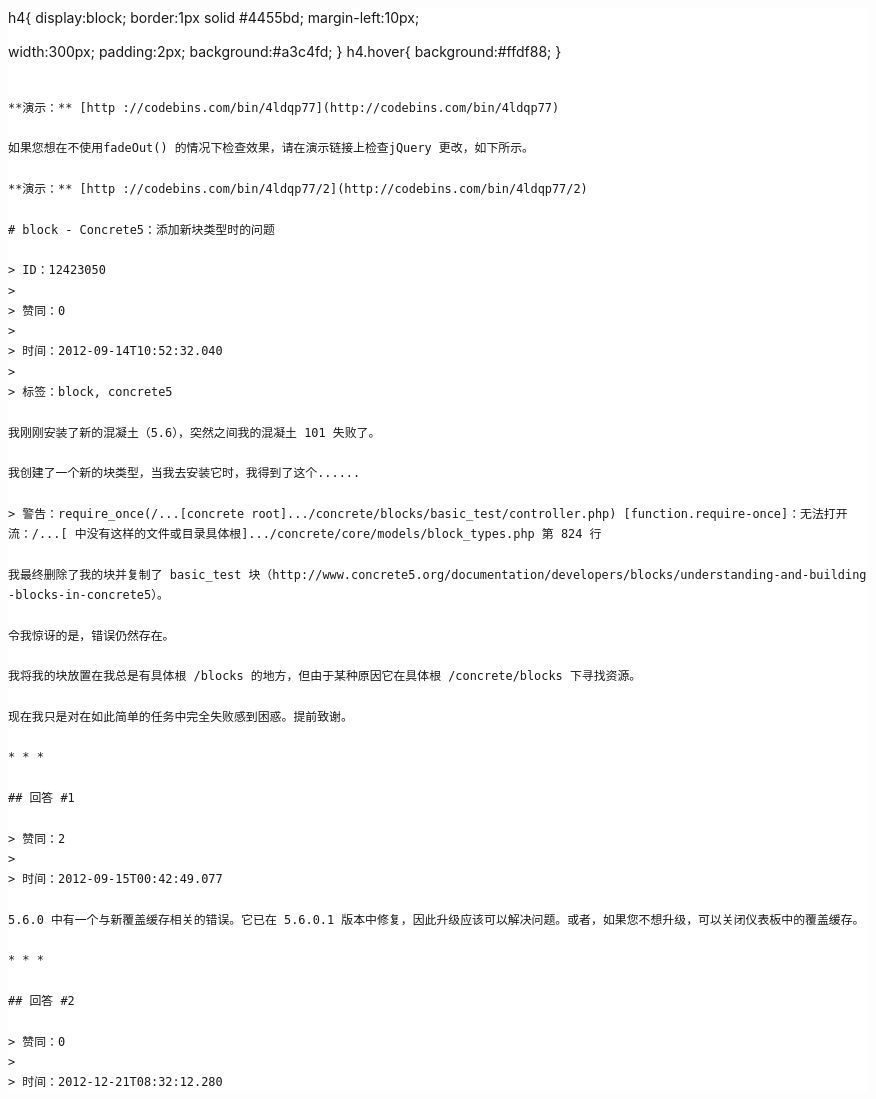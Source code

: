 h4{
  display:block;
  border:1px solid #4455bd;
  margin-left:10px;

  width:300px;
  padding:2px;
  background:#a3c4fd;
}
h4.hover{
  background:#ffdf88;
} 
```

**演示：** [http ://codebins.com/bin/4ldqp77](http://codebins.com/bin/4ldqp77)

如果您想在不使用fadeOut() 的情况下检查效果，请在演示链接上检查jQuery 更改，如下所示。

**演示：** [http ://codebins.com/bin/4ldqp77/2](http://codebins.com/bin/4ldqp77/2)

# block - Concrete5：添加新块类型时的问题

> ID：12423050
> 
> 赞同：0
> 
> 时间：2012-09-14T10:52:32.040
> 
> 标签：block, concrete5

我刚刚安装了新的混凝土（5.6），突然之间我的混凝土 101 失败了。

我创建了一个新的块类型，当我去安装它时，我得到了这个......

> 警告：require_once(/...[concrete root].../concrete/blocks/basic_test/controller.php) [function.require-once]：无法打开流：/...[ 中没有这样的文件或目录具体根].../concrete/core/models/block_types.php 第 824 行

我最终删除了我的块并复制了 basic_test 块（http://www.concrete5.org/documentation/developers/blocks/understanding-and-building-blocks-in-concrete5）。

令我惊讶的是，错误仍然存​​在。

我将我的块放置在我总是有具体根 /blocks 的地方，但由于某种原因它在具体根 /concrete/blocks 下寻找资源。

现在我只是对在如此简单的任务中完全失败感到困惑。提前致谢。

* * *

## 回答 #1

> 赞同：2
> 
> 时间：2012-09-15T00:42:49.077

5.6.0 中有一个与新覆盖缓存相关的错误。它已在 5.6.0.1 版本中修复，因此升级应该可以解决问题。或者，如果您不想升级，可以关闭仪表板中的覆盖缓存。

* * *

## 回答 #2

> 赞同：0
> 
> 时间：2012-12-21T08:32:12.280

```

======

**What you are asked to do**
Among the lines of the data, some may include "codebins" as a word or string; report how many, and nothing else.

**Result for this exercise**
2